**TRY IT:** Exact retyping of the data: please keep every word and drop each picture.

**DATA TO USE:**
====
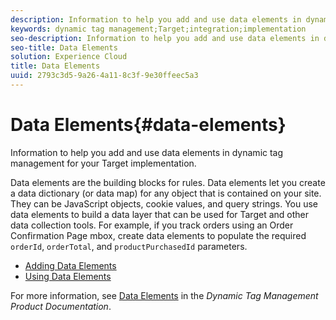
 ```yaml
---
description: Information to help you add and use data elements in dynamic tag management for your Target implementation.
keywords: dynamic tag management;Target;integration;implementation
seo-description: Information to help you add and use data elements in dynamic tag management for your Target implementation.
seo-title: Data Elements
solution: Experience Cloud
title: Data Elements
uuid: 2793c3d5-9a26-4a11-8c3f-9e30ffeec5a3
---
```


# Data Elements{#data-elements}

Information to help you add and use data elements in dynamic tag management for your Target implementation.

Data elements are the building blocks for rules. Data elements let you create a data dictionary (or data map) for any object that is contained on your site. They can be JavaScript objects, cookie values, and query strings. You use data elements to build a data layer that can be used for Target and other data collection tools. For example, if you track orders using an Order Confirmation Page mbox, create data elements to populate the required `orderId`, `orderTotal`, and `productPurchasedId` parameters.

* [Adding Data Elements](t-adding-data-elements.md)
* [Using Data Elements](using-data-elements.md)

For more information, see [Data Elements](/help/using/managing-resources/data-elements.md) in the *Dynamic Tag Management Product Documentation*.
====
**ANSWER FOR THIS EXERCISE:**
 ```yaml
---
description: Information to help you add and use data elements in dynamic tag management for your Target implementation.
keywords: dynamic tag management;Target;integration;implementation
seo-description: Information to help you add and use data elements in dynamic tag management for your Target implementation.
seo-title: Data Elements
solution: Experience Cloud
title: Data Elements
uuid: 2793c3d5-9a26-4a11-8c3f-9e30ffeec5a3
---
```


# Data Elements{#data-elements}

Information to help you add and use data elements in dynamic tag management for your Target implementation.

Data elements are the building blocks for rules. Data elements let you create a data dictionary (or data map) for any object that is contained on your site. They can be JavaScript objects, cookie values, and query strings. You use data elements to build a data layer that can be used for Target and other data collection tools. For example, if you track orders using an Order Confirmation Page mbox, create data elements to populate the required `orderId`, `orderTotal`, and `productPurchasedId` parameters.

* [Adding Data Elements](t-adding-data-elements.md)
* [Using Data Elements](using-data-elements.md)

For more information, see [Data Elements](/help/using/managing-resources/data-elements.md) in the *Dynamic Tag Management Product Documentation*.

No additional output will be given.